The issue revolved around the necessary time that the taxpayer should have carried out the capital increase, which, according to the understanding until then, was a maximum of 120 (one hundred and twenty) days. According to the inspection, the lapse of two years between the availability of funds and the effective increase in capital stock, without any justification, characterizes the operation as a mutual, attracting the levy of IOF under the terms of art. 13 of Law No. 9. 779/99.

The Reporting Councilor, whose vote was defeated, argued that, although there is no deadline for paying up the capital stock, the inspection could not remain inactive waiting for an indefinite period until the capital stock is paid up. In this way, the Counselor accepted the arguments of the National Treasury to de-characterize the AFAC transaction and recognize that it is a loan transaction, a triggering event for IOF.

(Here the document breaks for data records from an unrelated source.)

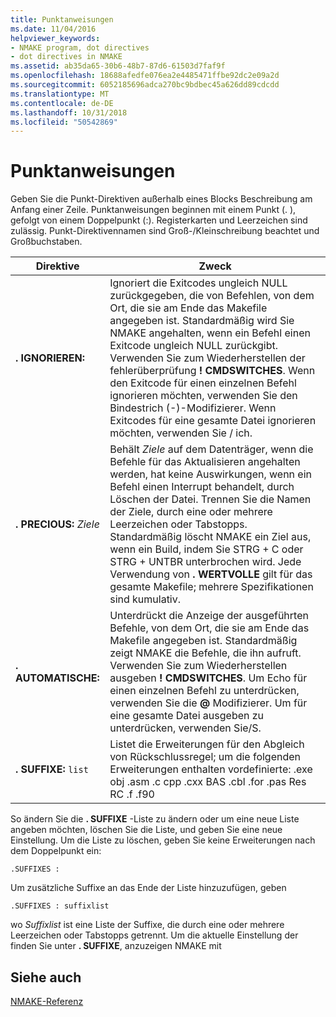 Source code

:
 ```yaml
---
title: Punktanweisungen
ms.date: 11/04/2016
helpviewer_keywords:
- NMAKE program, dot directives
- dot directives in NMAKE
ms.assetid: ab35da65-30b6-48b7-87d6-61503d7faf9f
ms.openlocfilehash: 18688afedfe076ea2e4485471ffbe92dc2e09a2d
ms.sourcegitcommit: 6052185696adca270bc9bdbec45a626dd89cdcdd
ms.translationtype: MT
ms.contentlocale: de-DE
ms.lasthandoff: 10/31/2018
ms.locfileid: "50542869"
---
```

# <a name="dot-directives"></a>Punktanweisungen

Geben Sie die Punkt-Direktiven außerhalb eines Blocks Beschreibung am Anfang einer Zeile. Punktanweisungen beginnen mit einem Punkt (. ), gefolgt von einem Doppelpunkt (:). Registerkarten und Leerzeichen sind zulässig. Punkt-Direktivennamen sind Groß-/Kleinschreibung beachtet und Großbuchstaben.

|Direktive|Zweck|
|---------------|-------------|
|**. IGNORIEREN:**|Ignoriert die Exitcodes ungleich NULL zurückgegeben, die von Befehlen, von dem Ort, die sie am Ende das Makefile angegeben ist. Standardmäßig wird Sie NMAKE angehalten, wenn ein Befehl einen Exitcode ungleich NULL zurückgibt. Verwenden Sie zum Wiederherstellen der fehlerüberprüfung **! CMDSWITCHES**. Wenn den Exitcode für einen einzelnen Befehl ignorieren möchten, verwenden Sie den Bindestrich (-)-Modifizierer. Wenn Exitcodes für eine gesamte Datei ignorieren möchten, verwenden Sie / ich.|
|**. PRECIOUS:** *Ziele*|Behält *Ziele* auf dem Datenträger, wenn die Befehle für das Aktualisieren angehalten werden, hat keine Auswirkungen, wenn ein Befehl einen Interrupt behandelt, durch Löschen der Datei. Trennen Sie die Namen der Ziele, durch eine oder mehrere Leerzeichen oder Tabstopps. Standardmäßig löscht NMAKE ein Ziel aus, wenn ein Build, indem Sie STRG + C oder STRG + UNTBR unterbrochen wird. Jede Verwendung von **. WERTVOLLE** gilt für das gesamte Makefile; mehrere Spezifikationen sind kumulativ.|
|**. AUTOMATISCHE:**|Unterdrückt die Anzeige der ausgeführten Befehle, von dem Ort, die sie am Ende das Makefile angegeben ist. Standardmäßig zeigt NMAKE die Befehle, die ihn aufruft. Verwenden Sie zum Wiederherstellen ausgeben **! CMDSWITCHES**. Um Echo für einen einzelnen Befehl zu unterdrücken, verwenden Sie die **@** Modifizierer. Um für eine gesamte Datei ausgeben zu unterdrücken, verwenden Sie/S.|
|**. SUFFIXE:** `list`|Listet die Erweiterungen für den Abgleich von Rückschlussregel; um die folgenden Erweiterungen enthalten vordefinierte: .exe obj .asm .c cpp .cxx BAS .cbl .for .pas Res RC .f .f90|

So ändern Sie die **. SUFFIXE** -Liste zu ändern oder um eine neue Liste angeben möchten, löschen Sie die Liste, und geben Sie eine neue Einstellung. Um die Liste zu löschen, geben Sie keine Erweiterungen nach dem Doppelpunkt ein:

```
.SUFFIXES :
```

Um zusätzliche Suffixe an das Ende der Liste hinzuzufügen, geben

```
.SUFFIXES : suffixlist
```

wo *Suffixlist* ist eine Liste der Suffixe, die durch eine oder mehrere Leerzeichen oder Tabstopps getrennt. Um die aktuelle Einstellung der finden Sie unter **. SUFFIXE**, anzuzeigen NMAKE mit

## <a name="see-also"></a>Siehe auch

[NMAKE-Referenz](../build/nmake-reference.md)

However, Councilor Tatiana Midori Migiyama opened a divergence and, under the terms of her vote, established that there is no express legal limit for capital increase, since Normative Opinion CST 17/84 and IN SRF 127/88, which provided for the payment term of 120 (one hundred and twenty) days, were revoked. Thus, even if two years have elapsed between the advance and the payment, the operation cannot be characterized as mutual and, therefore, the possibility of levying IOF is absent.

Based on this decision, there is a change in CARF's position on the issue, this because, in Decision No. 3301-002. 282, presented by the National Treasury Attorney's Office as a paradigm of the divergence established, the Council understood that the AFAC would be uncharacterized by the lack of payment of the advance at the first opportunity, recognizing the incidence of IOF.

It is important to note that for a contribution of resources to be effectively considered as AFAC, it is necessary that its purpose is clearly, obligatorily and irrevocably the increase of the capital stock, regardless of the term in which this payment takes place.

Therefore, the decision is prestigious for removing the IOF levy on AFAC operations even when a time lapse between the advance and payment of capital has elapsed, interpreting in the best way the current legislation and stimulating an important instrument for financing business activities.